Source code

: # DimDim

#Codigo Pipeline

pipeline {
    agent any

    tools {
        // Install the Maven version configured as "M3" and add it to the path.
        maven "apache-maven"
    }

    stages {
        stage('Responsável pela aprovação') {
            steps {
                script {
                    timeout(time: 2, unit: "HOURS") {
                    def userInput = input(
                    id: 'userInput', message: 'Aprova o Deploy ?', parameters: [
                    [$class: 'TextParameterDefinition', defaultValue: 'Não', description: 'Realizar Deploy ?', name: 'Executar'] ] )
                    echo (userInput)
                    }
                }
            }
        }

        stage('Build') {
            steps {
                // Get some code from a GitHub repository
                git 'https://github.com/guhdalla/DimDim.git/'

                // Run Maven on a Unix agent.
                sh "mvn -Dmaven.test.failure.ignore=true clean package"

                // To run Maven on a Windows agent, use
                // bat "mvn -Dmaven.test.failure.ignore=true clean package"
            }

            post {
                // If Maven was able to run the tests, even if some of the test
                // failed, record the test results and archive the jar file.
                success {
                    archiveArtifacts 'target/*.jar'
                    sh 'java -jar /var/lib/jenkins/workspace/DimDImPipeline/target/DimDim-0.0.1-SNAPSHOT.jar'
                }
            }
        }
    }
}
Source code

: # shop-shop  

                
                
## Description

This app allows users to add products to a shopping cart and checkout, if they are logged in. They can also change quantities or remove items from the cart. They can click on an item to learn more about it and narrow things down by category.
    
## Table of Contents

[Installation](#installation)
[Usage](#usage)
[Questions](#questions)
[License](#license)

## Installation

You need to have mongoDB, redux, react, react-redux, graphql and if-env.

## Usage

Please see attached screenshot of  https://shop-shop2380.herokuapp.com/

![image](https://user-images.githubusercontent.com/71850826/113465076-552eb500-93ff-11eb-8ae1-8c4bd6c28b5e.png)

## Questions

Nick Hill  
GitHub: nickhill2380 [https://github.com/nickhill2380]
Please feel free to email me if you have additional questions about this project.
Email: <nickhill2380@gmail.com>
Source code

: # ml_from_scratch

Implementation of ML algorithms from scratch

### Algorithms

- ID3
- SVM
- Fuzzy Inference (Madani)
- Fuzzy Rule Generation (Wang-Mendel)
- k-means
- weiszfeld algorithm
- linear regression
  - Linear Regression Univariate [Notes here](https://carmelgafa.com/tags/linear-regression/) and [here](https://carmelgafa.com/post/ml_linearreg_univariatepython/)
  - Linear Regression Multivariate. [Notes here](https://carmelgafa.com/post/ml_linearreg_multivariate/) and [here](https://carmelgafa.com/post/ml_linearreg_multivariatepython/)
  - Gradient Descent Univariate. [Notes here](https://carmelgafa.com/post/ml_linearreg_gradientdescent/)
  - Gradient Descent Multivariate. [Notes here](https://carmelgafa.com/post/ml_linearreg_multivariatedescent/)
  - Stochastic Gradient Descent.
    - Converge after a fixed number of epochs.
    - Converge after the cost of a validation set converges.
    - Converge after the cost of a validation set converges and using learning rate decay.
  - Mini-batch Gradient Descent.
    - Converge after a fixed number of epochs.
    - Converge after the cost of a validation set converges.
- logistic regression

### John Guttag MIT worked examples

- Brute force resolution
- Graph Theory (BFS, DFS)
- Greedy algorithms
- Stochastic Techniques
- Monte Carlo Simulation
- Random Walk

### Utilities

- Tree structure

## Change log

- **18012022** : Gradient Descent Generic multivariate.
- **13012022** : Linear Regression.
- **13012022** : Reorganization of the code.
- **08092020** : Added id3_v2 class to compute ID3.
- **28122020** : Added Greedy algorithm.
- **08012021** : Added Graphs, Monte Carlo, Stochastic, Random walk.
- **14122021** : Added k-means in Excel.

※ ※ ※

* [WORK INSTRUCTION]
Write each line of the data above out again without altering a word.

* [SOLUTION FOR THIS TASK]
Source code

: # DimDim

#Codigo Pipeline

pipeline {
    agent any

    tools {
        // Install the Maven version configured as "M3" and add it to the path.
        maven "apache-maven"
    }

    stages {
        stage('Responsável pela aprovação') {
            steps {
                script {
                    timeout(time: 2, unit: "HOURS") {
                    def userInput = input(
                    id: 'userInput', message: 'Aprova o Deploy ?', parameters: [
                    [$class: 'TextParameterDefinition', defaultValue: 'Não', description: 'Realizar Deploy ?', name: 'Executar'] ] )
                    echo (userInput)
                    }
                }
            }
        }

        stage('Build') {
            steps {
                // Get some code from a GitHub repository
                git 'https://github.com/guhdalla/DimDim.git/'

                // Run Maven on a Unix agent.
                sh "mvn -Dmaven.test.failure.ignore=true clean package"

                // To run Maven on a Windows agent, use
                // bat "mvn -Dmaven.test.failure.ignore=true clean package"
            }

            post {
                // If Maven was able to run the tests, even if some of the test
                // failed, record the test results and archive the jar file.
                success {
                    archiveArtifacts 'target/*.jar'
                    sh 'java -jar /var/lib/jenkins/workspace/DimDImPipeline/target/DimDim-0.0.1-SNAPSHOT.jar'
                }
            }
        }
    }
}
Source code

: # shop-shop  

                
                
## Description

This app allows users to add products to a shopping cart and checkout, if they are logged in. They can also change quantities or remove items from the cart. They can click on an item to learn more about it and narrow things down by category.
    
## Table of Contents

[Installation](#installation)
[Usage](#usage)
[Questions](#questions)
[License](#license)

## Installation

You need to have mongoDB, redux, react, react-redux, graphql and if-env.

## Usage

Please see attached screenshot of  https://shop-shop2380.herokuapp.com/

![image](https://user-images.githubusercontent.com/71850826/113465076-552eb500-93ff-11eb-8ae1-8c4bd6c28b5e.png)

## Questions

Nick Hill  
GitHub: nickhill2380 [https://github.com/nickhill2380]
Please feel free to email me if you have additional questions about this project.
Email: <nickhill2380@gmail.com>
Source code

: # ml_from_scratch

Implementation of ML algorithms from scratch

### Algorithms

- ID3
- SVM
- Fuzzy Inference (Madani)
- Fuzzy Rule Generation (Wang-Mendel)
- k-means
- weiszfeld algorithm
- linear regression
  - Linear Regression Univariate [Notes here](https://carmelgafa.com/tags/linear-regression/) and [here](https://carmelgafa.com/post/ml_linearreg_univariatepython/)
  - Linear Regression Multivariate. [Notes here](https://carmelgafa.com/post/ml_linearreg_multivariate/) and [here](https://carmelgafa.com/post/ml_linearreg_multivariatepython/)
  - Gradient Descent Univariate. [Notes here](https://carmelgafa.com/post/ml_linearreg_gradientdescent/)
  - Gradient Descent Multivariate. [Notes here](https://carmelgafa.com/post/ml_linearreg_multivariatedescent/)
  - Stochastic Gradient Descent.
    - Converge after a fixed number of epochs.
    - Converge after the cost of a validation set converges.
    - Converge after the cost of a validation set converges and using learning rate decay.
  - Mini-batch Gradient Descent.
    - Converge after a fixed number of epochs.
    - Converge after the cost of a validation set converges.
- logistic regression

### John Guttag MIT worked examples

- Brute force resolution
- Graph Theory (BFS, DFS)
- Greedy algorithms
- Stochastic Techniques
- Monte Carlo Simulation
- Random Walk

### Utilities

- Tree structure

## Change log

- **18012022** : Gradient Descent Generic multivariate.
- **13012022** : Linear Regression.
- **13012022** : Reorganization of the code.
- **08092020** : Added id3_v2 class to compute ID3.
- **28122020** : Added Greedy algorithm.
- **08012021** : Added Graphs, Monte Carlo, Stochastic, Random walk.
- **14122021** : Added k-means in Excel.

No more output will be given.